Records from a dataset
- - - - - - -

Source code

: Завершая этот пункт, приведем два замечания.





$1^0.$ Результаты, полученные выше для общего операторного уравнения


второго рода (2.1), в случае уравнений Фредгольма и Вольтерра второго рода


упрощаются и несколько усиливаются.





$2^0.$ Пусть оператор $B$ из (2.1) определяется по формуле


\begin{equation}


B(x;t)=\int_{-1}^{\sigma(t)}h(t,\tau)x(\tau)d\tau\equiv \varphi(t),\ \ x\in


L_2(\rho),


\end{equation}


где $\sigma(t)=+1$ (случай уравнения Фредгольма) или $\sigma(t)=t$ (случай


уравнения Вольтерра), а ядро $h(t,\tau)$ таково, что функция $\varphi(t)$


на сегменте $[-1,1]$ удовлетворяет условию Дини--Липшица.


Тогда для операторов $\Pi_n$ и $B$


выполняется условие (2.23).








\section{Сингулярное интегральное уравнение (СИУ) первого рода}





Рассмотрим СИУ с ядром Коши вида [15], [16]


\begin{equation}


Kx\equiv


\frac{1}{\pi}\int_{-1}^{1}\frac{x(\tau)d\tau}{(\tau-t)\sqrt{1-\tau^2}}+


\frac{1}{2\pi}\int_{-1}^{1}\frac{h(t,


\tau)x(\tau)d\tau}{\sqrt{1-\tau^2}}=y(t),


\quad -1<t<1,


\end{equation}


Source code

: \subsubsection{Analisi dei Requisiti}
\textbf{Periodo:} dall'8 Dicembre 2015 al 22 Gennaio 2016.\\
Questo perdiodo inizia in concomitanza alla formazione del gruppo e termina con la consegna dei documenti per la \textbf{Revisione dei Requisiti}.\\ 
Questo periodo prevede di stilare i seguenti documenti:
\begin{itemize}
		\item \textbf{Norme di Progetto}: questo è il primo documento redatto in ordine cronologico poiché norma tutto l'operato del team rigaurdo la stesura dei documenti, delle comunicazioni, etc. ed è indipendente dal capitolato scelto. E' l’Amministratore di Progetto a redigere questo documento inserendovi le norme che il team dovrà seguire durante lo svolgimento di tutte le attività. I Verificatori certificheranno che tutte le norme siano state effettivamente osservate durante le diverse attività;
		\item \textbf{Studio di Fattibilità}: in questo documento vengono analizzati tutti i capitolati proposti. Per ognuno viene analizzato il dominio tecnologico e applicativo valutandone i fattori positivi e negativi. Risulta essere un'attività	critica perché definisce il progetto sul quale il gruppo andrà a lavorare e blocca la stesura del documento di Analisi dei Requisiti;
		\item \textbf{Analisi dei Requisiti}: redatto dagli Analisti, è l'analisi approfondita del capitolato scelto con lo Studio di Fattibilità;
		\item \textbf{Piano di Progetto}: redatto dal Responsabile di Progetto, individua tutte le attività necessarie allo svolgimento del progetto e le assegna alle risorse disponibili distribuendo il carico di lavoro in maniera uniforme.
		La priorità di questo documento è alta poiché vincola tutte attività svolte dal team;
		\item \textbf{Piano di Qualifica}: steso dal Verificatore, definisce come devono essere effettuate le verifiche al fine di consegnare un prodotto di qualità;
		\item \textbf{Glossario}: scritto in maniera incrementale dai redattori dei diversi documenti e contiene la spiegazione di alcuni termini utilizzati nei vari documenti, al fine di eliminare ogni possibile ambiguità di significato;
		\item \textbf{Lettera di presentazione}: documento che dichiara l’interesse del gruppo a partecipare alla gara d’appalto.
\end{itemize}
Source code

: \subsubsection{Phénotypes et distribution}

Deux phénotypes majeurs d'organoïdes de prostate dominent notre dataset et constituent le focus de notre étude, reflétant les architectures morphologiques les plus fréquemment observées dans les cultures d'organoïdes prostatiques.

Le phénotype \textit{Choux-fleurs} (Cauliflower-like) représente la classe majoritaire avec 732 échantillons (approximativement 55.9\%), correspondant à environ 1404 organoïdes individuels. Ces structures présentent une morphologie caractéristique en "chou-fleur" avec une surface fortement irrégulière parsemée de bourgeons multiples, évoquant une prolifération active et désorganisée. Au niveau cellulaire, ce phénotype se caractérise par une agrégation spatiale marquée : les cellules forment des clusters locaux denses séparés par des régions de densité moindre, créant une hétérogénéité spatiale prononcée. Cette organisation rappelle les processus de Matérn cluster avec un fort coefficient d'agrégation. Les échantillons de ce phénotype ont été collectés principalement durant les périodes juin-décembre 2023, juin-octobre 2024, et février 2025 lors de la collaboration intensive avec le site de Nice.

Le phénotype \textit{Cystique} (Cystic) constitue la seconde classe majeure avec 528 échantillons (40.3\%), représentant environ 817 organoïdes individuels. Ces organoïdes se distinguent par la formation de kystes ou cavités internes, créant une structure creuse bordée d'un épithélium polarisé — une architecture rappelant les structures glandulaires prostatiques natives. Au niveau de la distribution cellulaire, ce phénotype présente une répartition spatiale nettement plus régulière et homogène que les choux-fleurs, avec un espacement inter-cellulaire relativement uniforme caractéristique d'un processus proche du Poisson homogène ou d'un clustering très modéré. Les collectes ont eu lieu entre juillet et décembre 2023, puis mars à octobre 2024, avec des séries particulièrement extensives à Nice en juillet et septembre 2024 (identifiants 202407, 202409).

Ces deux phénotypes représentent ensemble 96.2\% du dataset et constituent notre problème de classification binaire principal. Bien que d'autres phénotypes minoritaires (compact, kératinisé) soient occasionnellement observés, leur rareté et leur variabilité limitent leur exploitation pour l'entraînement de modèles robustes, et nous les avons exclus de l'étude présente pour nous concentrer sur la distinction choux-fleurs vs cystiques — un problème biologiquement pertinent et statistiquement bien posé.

- - - - - - -

Your goal → The answer must be an exact reproduction of all the records.

Finished exercise →
Source code

: Завершая этот пункт, приведем два замечания.





$1^0.$ Результаты, полученные выше для общего операторного уравнения


второго рода (2.1), в случае уравнений Фредгольма и Вольтерра второго рода


упрощаются и несколько усиливаются.





$2^0.$ Пусть оператор $B$ из (2.1) определяется по формуле


\begin{equation}


B(x;t)=\int_{-1}^{\sigma(t)}h(t,\tau)x(\tau)d\tau\equiv \varphi(t),\ \ x\in


L_2(\rho),


\end{equation}


где $\sigma(t)=+1$ (случай уравнения Фредгольма) или $\sigma(t)=t$ (случай


уравнения Вольтерра), а ядро $h(t,\tau)$ таково, что функция $\varphi(t)$


на сегменте $[-1,1]$ удовлетворяет условию Дини--Липшица.


Тогда для операторов $\Pi_n$ и $B$


выполняется условие (2.23).








\section{Сингулярное интегральное уравнение (СИУ) первого рода}





Рассмотрим СИУ с ядром Коши вида [15], [16]


\begin{equation}


Kx\equiv


\frac{1}{\pi}\int_{-1}^{1}\frac{x(\tau)d\tau}{(\tau-t)\sqrt{1-\tau^2}}+


\frac{1}{2\pi}\int_{-1}^{1}\frac{h(t,


\tau)x(\tau)d\tau}{\sqrt{1-\tau^2}}=y(t),


\quad -1<t<1,


\end{equation}


Source code

: \subsubsection{Analisi dei Requisiti}
\textbf{Periodo:} dall'8 Dicembre 2015 al 22 Gennaio 2016.\\
Questo perdiodo inizia in concomitanza alla formazione del gruppo e termina con la consegna dei documenti per la \textbf{Revisione dei Requisiti}.\\ 
Questo periodo prevede di stilare i seguenti documenti:
\begin{itemize}
		\item \textbf{Norme di Progetto}: questo è il primo documento redatto in ordine cronologico poiché norma tutto l'operato del team rigaurdo la stesura dei documenti, delle comunicazioni, etc. ed è indipendente dal capitolato scelto. E' l’Amministratore di Progetto a redigere questo documento inserendovi le norme che il team dovrà seguire durante lo svolgimento di tutte le attività. I Verificatori certificheranno che tutte le norme siano state effettivamente osservate durante le diverse attività;
		\item \textbf{Studio di Fattibilità}: in questo documento vengono analizzati tutti i capitolati proposti. Per ognuno viene analizzato il dominio tecnologico e applicativo valutandone i fattori positivi e negativi. Risulta essere un'attività	critica perché definisce il progetto sul quale il gruppo andrà a lavorare e blocca la stesura del documento di Analisi dei Requisiti;
		\item \textbf{Analisi dei Requisiti}: redatto dagli Analisti, è l'analisi approfondita del capitolato scelto con lo Studio di Fattibilità;
		\item \textbf{Piano di Progetto}: redatto dal Responsabile di Progetto, individua tutte le attività necessarie allo svolgimento del progetto e le assegna alle risorse disponibili distribuendo il carico di lavoro in maniera uniforme.
		La priorità di questo documento è alta poiché vincola tutte attività svolte dal team;
		\item \textbf{Piano di Qualifica}: steso dal Verificatore, definisce come devono essere effettuate le verifiche al fine di consegnare un prodotto di qualità;
		\item \textbf{Glossario}: scritto in maniera incrementale dai redattori dei diversi documenti e contiene la spiegazione di alcuni termini utilizzati nei vari documenti, al fine di eliminare ogni possibile ambiguità di significato;
		\item \textbf{Lettera di presentazione}: documento che dichiara l’interesse del gruppo a partecipare alla gara d’appalto.
\end{itemize}
Source code

: \subsubsection{Phénotypes et distribution}

Deux phénotypes majeurs d'organoïdes de prostate dominent notre dataset et constituent le focus de notre étude, reflétant les architectures morphologiques les plus fréquemment observées dans les cultures d'organoïdes prostatiques.

Le phénotype \textit{Choux-fleurs} (Cauliflower-like) représente la classe majoritaire avec 732 échantillons (approximativement 55.9\%), correspondant à environ 1404 organoïdes individuels. Ces structures présentent une morphologie caractéristique en "chou-fleur" avec une surface fortement irrégulière parsemée de bourgeons multiples, évoquant une prolifération active et désorganisée. Au niveau cellulaire, ce phénotype se caractérise par une agrégation spatiale marquée : les cellules forment des clusters locaux denses séparés par des régions de densité moindre, créant une hétérogénéité spatiale prononcée. Cette organisation rappelle les processus de Matérn cluster avec un fort coefficient d'agrégation. Les échantillons de ce phénotype ont été collectés principalement durant les périodes juin-décembre 2023, juin-octobre 2024, et février 2025 lors de la collaboration intensive avec le site de Nice.

Le phénotype \textit{Cystique} (Cystic) constitue la seconde classe majeure avec 528 échantillons (40.3\%), représentant environ 817 organoïdes individuels. Ces organoïdes se distinguent par la formation de kystes ou cavités internes, créant une structure creuse bordée d'un épithélium polarisé — une architecture rappelant les structures glandulaires prostatiques natives. Au niveau de la distribution cellulaire, ce phénotype présente une répartition spatiale nettement plus régulière et homogène que les choux-fleurs, avec un espacement inter-cellulaire relativement uniforme caractéristique d'un processus proche du Poisson homogène ou d'un clustering très modéré. Les collectes ont eu lieu entre juillet et décembre 2023, puis mars à octobre 2024, avec des séries particulièrement extensives à Nice en juillet et septembre 2024 (identifiants 202407, 202409).

Ces deux phénotypes représentent ensemble 96.2\% du dataset et constituent notre problème de classification binaire principal. Bien que d'autres phénotypes minoritaires (compact, kératinisé) soient occasionnellement observés, leur rareté et leur variabilité limitent leur exploitation pour l'entraînement de modèles robustes, et nous les avons exclus de l'étude présente pour nous concentrer sur la distinction choux-fleurs vs cystiques — un problème biologiquement pertinent et statistiquement bien posé.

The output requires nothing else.